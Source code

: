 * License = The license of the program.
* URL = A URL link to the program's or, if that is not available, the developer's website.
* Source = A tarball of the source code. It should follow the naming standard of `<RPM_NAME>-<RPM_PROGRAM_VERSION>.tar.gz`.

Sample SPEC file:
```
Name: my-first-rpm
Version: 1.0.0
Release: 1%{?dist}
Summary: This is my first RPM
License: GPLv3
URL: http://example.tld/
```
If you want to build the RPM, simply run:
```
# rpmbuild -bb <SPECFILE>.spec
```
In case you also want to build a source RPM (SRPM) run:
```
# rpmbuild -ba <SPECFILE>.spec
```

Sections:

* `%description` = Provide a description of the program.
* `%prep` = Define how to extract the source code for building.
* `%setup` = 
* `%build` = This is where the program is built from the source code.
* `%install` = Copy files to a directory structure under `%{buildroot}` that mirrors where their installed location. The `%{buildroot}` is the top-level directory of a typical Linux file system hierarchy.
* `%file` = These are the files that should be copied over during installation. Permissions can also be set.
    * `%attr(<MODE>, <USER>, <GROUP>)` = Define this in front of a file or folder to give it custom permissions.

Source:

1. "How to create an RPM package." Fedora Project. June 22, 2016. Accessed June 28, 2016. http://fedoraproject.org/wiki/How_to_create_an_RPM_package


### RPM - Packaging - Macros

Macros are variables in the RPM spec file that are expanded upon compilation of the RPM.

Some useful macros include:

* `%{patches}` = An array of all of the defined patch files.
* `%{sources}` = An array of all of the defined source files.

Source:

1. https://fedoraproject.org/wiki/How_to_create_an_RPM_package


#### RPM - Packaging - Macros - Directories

● ● ● ●

_PROBLEM DESCRIPTION_
Show each line from the listing above that includes the word "wiki".

_SOLUTION FOR THIS TASK_
1. "How to create an RPM package." Fedora Project. June 22, 2016. Accessed June 28, 2016. http://fedoraproject.org/wiki/How_to_create_an_RPM_package
1. https://fedoraproject.org/wiki/How_to_create_an_RPM_package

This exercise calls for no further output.